FCC chairman Ajit Pai acknowledged the decision Monday, saying “it is not surprising” the court did not decide to rehear the case while also calling the decision important as it “makes clear that the FCC has the authority to classify broadband Internet access service as an information service.”

Mike O’Rielly, Pai’s fellow Republican commissioner on the FCC, echoed these sentiments in a statement. “Rehashing old history here makes little sense, except to highlight the questionable degree of deference the court afforded the Commission,” he said.

Interestingly, activist groups who oppose the FCC’s proposal to reverse net neutrality protections also praised the court’s decision not to rehear the challenge.

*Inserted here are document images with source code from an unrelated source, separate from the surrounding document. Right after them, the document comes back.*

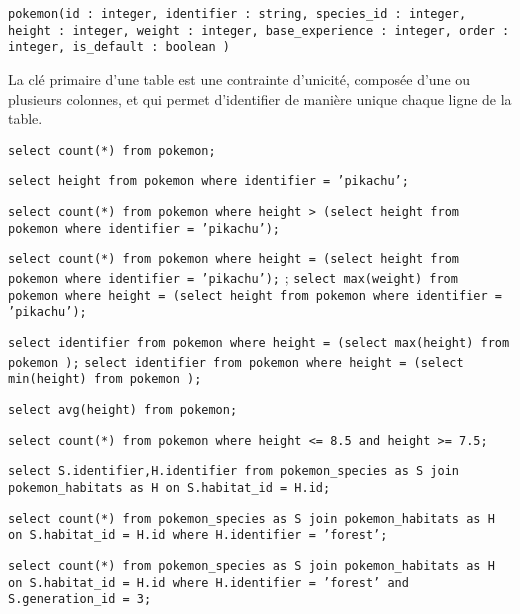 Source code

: 
\question{}
\texttt{pokemon(id : integer, identifier : string, species\_id : integer, height : integer, weight : integer, base\_experience : integer, order : integer, is\_default : boolean )} 

\question{}
La clé primaire d'une table est une contrainte d'unicité, composée d'une ou plusieurs colonnes, et qui permet d'identifier de manière unique chaque ligne de la table.


\question{}
\texttt{select count(*) from pokemon;}  

\question{}
\texttt{select height from pokemon where identifier = 'pikachu';}  

\question{}
\texttt{select count(*) from pokemon where height > (select height from pokemon where identifier = 'pikachu');}  

\question{}
\texttt{select count(*) from pokemon where height = (select height from pokemon where identifier = 'pikachu');}  ;
\texttt{select max(weight) from pokemon where height = (select height from pokemon where identifier = 'pikachu');} 

\question{}
\texttt{select identifier from pokemon where height = (select max(height) from pokemon );} 
\texttt{select identifier from pokemon where height = (select min(height) from pokemon );}  

\question{}
\texttt{select avg(height) from pokemon;} 


\question{}
 \texttt{select count(*) from pokemon where height <= 8.5 and height >= 7.5;}  

\question{}
\texttt{select S.identifier,H.identifier from pokemon\_species as S join pokemon\_habitats as H on S.habitat\_id = H.id;}

\question{}
\texttt{select count(*) from pokemon\_species as S join pokemon\_habitats as H on S.habitat\_id = H.id where H.identifier = 'forest';}   


\question{}
\texttt{select count(*) from pokemon\_species as S join pokemon\_habitats as H on S.habitat\_id = H.id where H.identifier = 'forest' and S.generation\_id = 3;} 


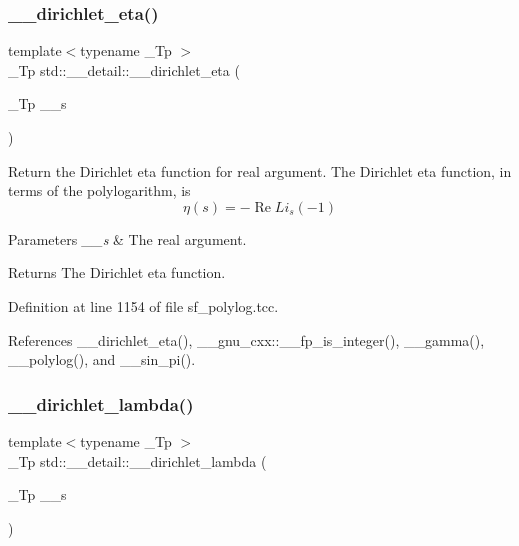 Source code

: \subsubsection{\texorpdfstring{\+\_\+\+\_\+dirichlet\+\_\+eta()}{\_\_dirichlet\_eta()}\hspace{0.1cm}{\footnotesize\ttfamily [2/2]}}
{\footnotesize\ttfamily template$<$typename \+\_\+\+Tp $>$ \\
\+\_\+\+Tp std\+::\+\_\+\+\_\+detail\+::\+\_\+\+\_\+dirichlet\+\_\+eta (\begin{DoxyParamCaption}\item[{\+\_\+\+Tp}]{\+\_\+\+\_\+s }\end{DoxyParamCaption})}

Return the Dirichlet eta function for real argument. The Dirichlet eta function, in terms of the polylogarithm, is \[ \renewcommand\Re{\operatorname{Re}} \renewcommand\Im{\operatorname{Im}} \eta(s) = -\Re{Li_s(-1)} \]


\begin{DoxyParams}{Parameters}
{\em \+\_\+\+\_\+s} & The real argument. \\
\hline
\end{DoxyParams}
\begin{DoxyReturn}{Returns}
The Dirichlet eta function. 
\end{DoxyReturn}


Definition at line 1154 of file sf\+\_\+polylog.\+tcc.



References \+\_\+\+\_\+dirichlet\+\_\+eta(), \+\_\+\+\_\+gnu\+\_\+cxx\+::\+\_\+\+\_\+fp\+\_\+is\+\_\+integer(), \+\_\+\+\_\+gamma(), \+\_\+\+\_\+polylog(), and \+\_\+\+\_\+sin\+\_\+pi().

\mbox{\label{namespacestd_1_1____detail_a6ee8ae93ba65207de8ef3d6bb162b192}} 
\subsubsection{\texorpdfstring{\+\_\+\+\_\+dirichlet\+\_\+lambda()}{\_\_dirichlet\_lambda()}}
{\footnotesize\ttfamily template$<$typename \+\_\+\+Tp $>$ \\
\+\_\+\+Tp std\+::\+\_\+\+\_\+detail\+::\+\_\+\+\_\+dirichlet\+\_\+lambda (\begin{DoxyParamCaption}\item[{\+\_\+\+Tp}]{\+\_\+\+\_\+s }\end{DoxyParamCaption})}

"Today's decision is a win for consumers,” Lisa Hayes general counsel for the Center for Democracy and Technology, said. “The court agreed that Title II classification is sound, and that the FCC has authority to regulate the marketplace. Net neutrality is essential to a vibrant internet ecosystem, and CDT will continue to defend the open internet in the days and years to come."

The FCC will hold an initial vote on chairman Pai’s plan to reclassify the internet as an information service on May 18.